Group_of_Gun_Dogs_from_1915

Gun dogs: in Dogs of All Nations (W.E. Mason, 1915)

While mystery fiction has quite a few dog-related series, none of them were set in a boarding kennel at the time Deadly Ties was published. Makes a great setting with plenty of characters coming and going—and dogs, of course!

The kennel becomes the physical “anchor” for the book, and for the entire series. As the series opens, kennel owner and dog trainer Maggie Porter is focused on attracting clients and getting the kennel up and running. Her opening coincides with the Merchants’ League’s latest campaign to promote tourism. It’s a new twist on a folktale: business leaders have created a regional “Treasures of the Ozarks” marketing campaign to encourage tourism. The world of business loves tag lines and slogans, and my fictional business leaders are no different. In the story, some clever PR person christens Waterside Kennels  “the newest treasure of the Ozarks.”

And here’s where I should confess: although I’m fascinated by Ozark myths and legends, I didn’t rush right out and buy a metal detector when I first heard the tales about buried treasure. I will tell you, though, that meeting  historian and folklorist Mr. Philip Steele fired up my imagination.
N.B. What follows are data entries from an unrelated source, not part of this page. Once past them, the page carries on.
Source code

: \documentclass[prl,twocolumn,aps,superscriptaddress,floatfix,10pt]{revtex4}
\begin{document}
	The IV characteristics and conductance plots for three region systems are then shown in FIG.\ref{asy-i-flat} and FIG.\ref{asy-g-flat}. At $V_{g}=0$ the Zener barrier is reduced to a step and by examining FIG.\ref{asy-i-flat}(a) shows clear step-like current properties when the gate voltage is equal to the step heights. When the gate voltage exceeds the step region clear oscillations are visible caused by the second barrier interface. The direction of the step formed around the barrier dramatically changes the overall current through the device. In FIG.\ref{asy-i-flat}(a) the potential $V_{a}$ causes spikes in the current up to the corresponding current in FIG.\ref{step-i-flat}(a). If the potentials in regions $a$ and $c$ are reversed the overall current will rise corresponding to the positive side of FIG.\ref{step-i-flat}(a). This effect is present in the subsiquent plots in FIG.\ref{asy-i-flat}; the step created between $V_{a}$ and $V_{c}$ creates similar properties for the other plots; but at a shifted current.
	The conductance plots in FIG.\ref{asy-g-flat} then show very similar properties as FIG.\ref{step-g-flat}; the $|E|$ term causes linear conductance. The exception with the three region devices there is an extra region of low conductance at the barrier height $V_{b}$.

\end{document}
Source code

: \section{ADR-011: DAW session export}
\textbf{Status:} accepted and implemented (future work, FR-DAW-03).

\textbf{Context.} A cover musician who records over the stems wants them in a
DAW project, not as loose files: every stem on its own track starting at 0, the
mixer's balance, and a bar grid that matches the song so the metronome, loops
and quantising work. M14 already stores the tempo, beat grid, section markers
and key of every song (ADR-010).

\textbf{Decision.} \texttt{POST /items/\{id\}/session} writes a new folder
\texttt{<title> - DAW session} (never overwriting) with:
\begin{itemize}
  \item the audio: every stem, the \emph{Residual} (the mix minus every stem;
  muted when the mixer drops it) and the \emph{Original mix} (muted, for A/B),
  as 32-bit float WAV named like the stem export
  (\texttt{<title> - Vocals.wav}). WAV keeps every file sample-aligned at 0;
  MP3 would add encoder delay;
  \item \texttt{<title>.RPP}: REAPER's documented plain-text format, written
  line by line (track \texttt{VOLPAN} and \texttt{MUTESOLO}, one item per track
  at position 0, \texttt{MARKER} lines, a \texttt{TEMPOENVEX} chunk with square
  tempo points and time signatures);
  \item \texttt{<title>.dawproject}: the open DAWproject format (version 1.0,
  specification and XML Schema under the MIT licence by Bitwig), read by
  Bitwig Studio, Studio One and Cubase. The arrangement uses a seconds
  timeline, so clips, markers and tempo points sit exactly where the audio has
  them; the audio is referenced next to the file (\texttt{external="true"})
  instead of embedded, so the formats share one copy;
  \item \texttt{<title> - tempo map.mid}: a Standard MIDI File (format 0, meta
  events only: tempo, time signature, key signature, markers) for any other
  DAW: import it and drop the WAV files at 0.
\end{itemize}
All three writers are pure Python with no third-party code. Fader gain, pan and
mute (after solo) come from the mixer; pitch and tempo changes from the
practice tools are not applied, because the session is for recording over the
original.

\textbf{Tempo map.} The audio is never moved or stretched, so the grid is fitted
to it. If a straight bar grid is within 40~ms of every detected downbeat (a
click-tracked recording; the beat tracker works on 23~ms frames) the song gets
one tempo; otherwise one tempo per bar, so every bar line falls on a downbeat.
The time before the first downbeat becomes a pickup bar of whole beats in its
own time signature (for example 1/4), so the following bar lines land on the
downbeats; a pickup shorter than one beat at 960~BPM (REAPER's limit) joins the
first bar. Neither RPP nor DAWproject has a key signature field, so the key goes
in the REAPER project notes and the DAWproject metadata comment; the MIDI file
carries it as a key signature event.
With his encouragement, I began plotting a series of books that will include regional folktales and superstitions.

As I researched the old tales, I discovered a great many folks are convinced that treasure really exists, and they’re determined to find it. Others are just as convinced that the treasure talks are pure fiction, and are heartily sick of treasure hunters trespassing on their lands. Since many of those trespassers like to cut fences and dig holes—which they leave unfilled for some unlucky wanderer to fall into—I can certainly appreciate the landowners’ perspective, and I’ve taken care to alter some of the details I was given. That hasn’t stopped some from demanding more information. At one signing, a reader approached with a copy of the book in one hand and a map in the other, and wanted me to mark the location of the silver mentioned in the story!

I’ve also discovered that treasure hunting seems a recession-proof occupation. Since I started researching this series back in the late 1990s, I continue to see the topic of treasure active in online discussions. Even now the forums frequented by coin collectors have posts debating the best places now to use their metal detectors in their quest for Indian silver, Spanish gold, or Civil War relics.

One of the most active sites appears to be TreasureNet, with most participants passionate about metal detecting. That’s where I first came across the Treasure Hunter’s Code of Ethics. (Who knew?) You can find the code posted wherever you buy metal detectors; while the language might vary  from one site to the next, the key principles remain the same. It’s too bad the trespassing treasure hunters won’t abide by the Code.

The treasure hunters’ forums are full of tales and superstitions. And when a tale leads to a “find” that’s enough to keep them searching for more. And so the legends live on, and folktales are passed along, from one generation to the next, keeping the old tales alive. What’s truth? What’s not? Find the right mix, and you have a story waiting to be told.